- **Try it**
An exact copy of the lines from the top of the data through the line with "Komponenta ne treba" is what you should give, with no pictures in it.

- **Data provided**
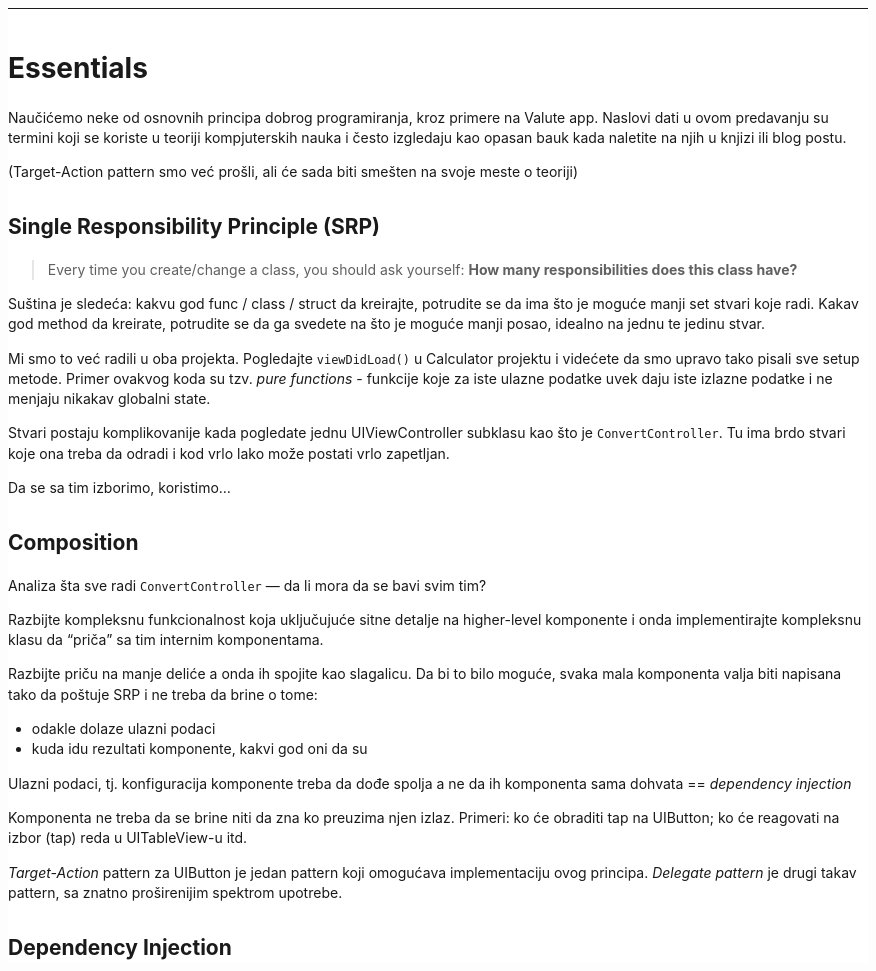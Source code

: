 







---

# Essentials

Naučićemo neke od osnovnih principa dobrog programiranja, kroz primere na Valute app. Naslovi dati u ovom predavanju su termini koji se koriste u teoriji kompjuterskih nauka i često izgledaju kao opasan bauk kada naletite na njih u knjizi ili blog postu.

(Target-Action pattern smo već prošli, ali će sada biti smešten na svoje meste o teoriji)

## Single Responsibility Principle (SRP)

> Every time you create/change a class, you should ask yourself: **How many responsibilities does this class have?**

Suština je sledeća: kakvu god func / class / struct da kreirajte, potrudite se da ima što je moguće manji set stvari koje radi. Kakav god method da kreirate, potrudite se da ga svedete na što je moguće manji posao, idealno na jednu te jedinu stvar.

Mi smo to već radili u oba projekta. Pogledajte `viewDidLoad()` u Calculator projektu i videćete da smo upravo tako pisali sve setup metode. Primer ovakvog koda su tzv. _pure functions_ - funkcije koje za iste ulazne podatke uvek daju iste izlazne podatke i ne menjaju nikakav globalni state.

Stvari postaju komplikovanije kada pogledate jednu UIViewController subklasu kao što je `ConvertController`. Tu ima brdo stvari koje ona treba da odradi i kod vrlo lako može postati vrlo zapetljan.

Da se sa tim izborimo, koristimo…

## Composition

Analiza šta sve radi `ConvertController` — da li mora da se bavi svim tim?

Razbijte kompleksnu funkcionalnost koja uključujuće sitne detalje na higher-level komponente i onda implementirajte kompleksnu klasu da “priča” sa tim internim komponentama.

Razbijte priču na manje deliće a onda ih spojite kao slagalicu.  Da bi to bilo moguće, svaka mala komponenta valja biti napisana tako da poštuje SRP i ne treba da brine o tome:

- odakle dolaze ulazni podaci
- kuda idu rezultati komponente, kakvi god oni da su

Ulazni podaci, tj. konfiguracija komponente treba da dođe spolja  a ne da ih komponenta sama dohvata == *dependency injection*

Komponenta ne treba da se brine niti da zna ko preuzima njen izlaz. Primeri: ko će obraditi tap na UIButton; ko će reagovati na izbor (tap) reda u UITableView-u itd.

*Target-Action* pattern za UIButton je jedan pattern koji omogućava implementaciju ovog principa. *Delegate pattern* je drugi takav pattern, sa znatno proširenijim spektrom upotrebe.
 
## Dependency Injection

- **Task output**
Source code

: 







---

# Essentials

Naučićemo neke od osnovnih principa dobrog programiranja, kroz primere na Valute app. Naslovi dati u ovom predavanju su termini koji se koriste u teoriji kompjuterskih nauka i često izgledaju kao opasan bauk kada naletite na njih u knjizi ili blog postu.

(Target-Action pattern smo već prošli, ali će sada biti smešten na svoje meste o teoriji)

## Single Responsibility Principle (SRP)

> Every time you create/change a class, you should ask yourself: **How many responsibilities does this class have?**

Suština je sledeća: kakvu god func / class / struct da kreirajte, potrudite se da ima što je moguće manji set stvari koje radi. Kakav god method da kreirate, potrudite se da ga svedete na što je moguće manji posao, idealno na jednu te jedinu stvar.

Mi smo to već radili u oba projekta. Pogledajte `viewDidLoad()` u Calculator projektu i videćete da smo upravo tako pisali sve setup metode. Primer ovakvog koda su tzv. _pure functions_ - funkcije koje za iste ulazne podatke uvek daju iste izlazne podatke i ne menjaju nikakav globalni state.

Stvari postaju komplikovanije kada pogledate jednu UIViewController subklasu kao što je `ConvertController`. Tu ima brdo stvari koje ona treba da odradi i kod vrlo lako može postati vrlo zapetljan.

Da se sa tim izborimo, koristimo…

## Composition

Analiza šta sve radi `ConvertController` — da li mora da se bavi svim tim?

Razbijte kompleksnu funkcionalnost koja uključujuće sitne detalje na higher-level komponente i onda implementirajte kompleksnu klasu da “priča” sa tim internim komponentama.

Razbijte priču na manje deliće a onda ih spojite kao slagalicu.  Da bi to bilo moguće, svaka mala komponenta valja biti napisana tako da poštuje SRP i ne treba da brine o tome:

- odakle dolaze ulazni podaci
- kuda idu rezultati komponente, kakvi god oni da su

Ulazni podaci, tj. konfiguracija komponente treba da dođe spolja  a ne da ih komponenta sama dohvata == *dependency injection*

Komponenta ne treba da se brine niti da zna ko preuzima njen izlaz. Primeri: ko će obraditi tap na UIButton; ko će reagovati na izbor (tap) reda u UITableView-u itd.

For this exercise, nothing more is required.